Presenting version 4.0 of urlmon, a URL monitor.

PLEASE read this file, at least until the line that says:  "1. 
Description".  There is one WARNING and one NOTE that you _must_ read. 
Versions 3.x and higher are not completely compatible with earlier 
versions, so you need to know what to do.  
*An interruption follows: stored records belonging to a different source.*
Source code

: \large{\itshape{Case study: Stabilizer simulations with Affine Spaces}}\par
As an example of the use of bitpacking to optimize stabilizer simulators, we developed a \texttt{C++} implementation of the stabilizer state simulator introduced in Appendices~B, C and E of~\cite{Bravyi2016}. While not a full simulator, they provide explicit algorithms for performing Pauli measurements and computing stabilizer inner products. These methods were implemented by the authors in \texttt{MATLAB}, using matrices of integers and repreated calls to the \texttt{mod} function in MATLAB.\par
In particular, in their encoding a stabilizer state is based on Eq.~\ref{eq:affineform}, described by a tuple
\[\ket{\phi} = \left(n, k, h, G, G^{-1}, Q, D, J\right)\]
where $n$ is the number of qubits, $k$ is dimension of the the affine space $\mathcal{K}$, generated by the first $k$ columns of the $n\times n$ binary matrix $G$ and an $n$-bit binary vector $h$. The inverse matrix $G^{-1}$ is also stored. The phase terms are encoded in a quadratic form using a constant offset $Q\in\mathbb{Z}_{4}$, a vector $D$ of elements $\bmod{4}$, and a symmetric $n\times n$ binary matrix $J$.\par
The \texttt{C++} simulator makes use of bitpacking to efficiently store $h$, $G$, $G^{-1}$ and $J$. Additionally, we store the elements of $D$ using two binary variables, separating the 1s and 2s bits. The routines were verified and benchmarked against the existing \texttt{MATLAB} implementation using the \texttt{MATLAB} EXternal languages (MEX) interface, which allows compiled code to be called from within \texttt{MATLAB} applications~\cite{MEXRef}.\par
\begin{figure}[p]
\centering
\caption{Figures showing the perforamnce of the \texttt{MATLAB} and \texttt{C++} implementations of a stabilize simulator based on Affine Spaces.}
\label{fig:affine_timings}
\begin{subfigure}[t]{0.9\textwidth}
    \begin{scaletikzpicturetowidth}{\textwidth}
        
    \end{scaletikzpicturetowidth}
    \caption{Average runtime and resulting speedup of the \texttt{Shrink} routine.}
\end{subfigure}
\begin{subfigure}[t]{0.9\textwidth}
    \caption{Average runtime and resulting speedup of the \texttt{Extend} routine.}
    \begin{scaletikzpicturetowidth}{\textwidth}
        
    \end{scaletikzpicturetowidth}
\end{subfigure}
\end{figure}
Written by Jeremy Impson <jdimpson@acm.org>

with suggestions, bug reports/fixes, help, and/or code from:
  Jeff Lightfoot	<jeffml@pobox.com>	
  Markus Kohler		<kohlerm@betze.bbn.hp.com>
  Fred Maciel		<fred-m@crl.hitachi.co.jp>
  Jauder Ho		<jauderho@transmeta.com>
  Michael Wiedmann	<mw@miwie.in-berlin.de>
  Ted Serreyn		<tserreyn@pop.globaldialog.com>
  Eric Raymond		<esr@thyrsus.com>
  Bill Dyess		<bill@dyess.com>
  Robin Houston		<robin@oneworld.org>
  Peter Mardahl		<peterm@langmuir.EECS.Berkeley.EDU>
  Robert Richard George 'reptile' Wal
			<reptile@reptile.eu.org>

o See the file CHANGELOG.txt for version history and a list of new features
  for this release.

o See the file FILTERS.txt to see how to use the filtering capability of
urlmon. 

o See the file URLMONRC.txt for a full description of the urlmonrc format

o See the file MODULES.txt for information on getting the right Perl
Modules in order to run urlmon.

o See section 'i.  Parallel URL monitoring' of this file for information
on the optional SystemV IPC for intercommunication between the parallel
urlmon children (as opposed to the default method, writing out temporary
files), among other things.

*-*-*>>WARNING<<*-*-*

For versions 3.0 and higher, the format of the urlmonrc (aka last
modified database) file has changed.  Recent versions _WILL_ convert it for
you, but previous versions of urlmon WILL CHOKE VIOLENTLY on the new
format, very likely destroying all your data.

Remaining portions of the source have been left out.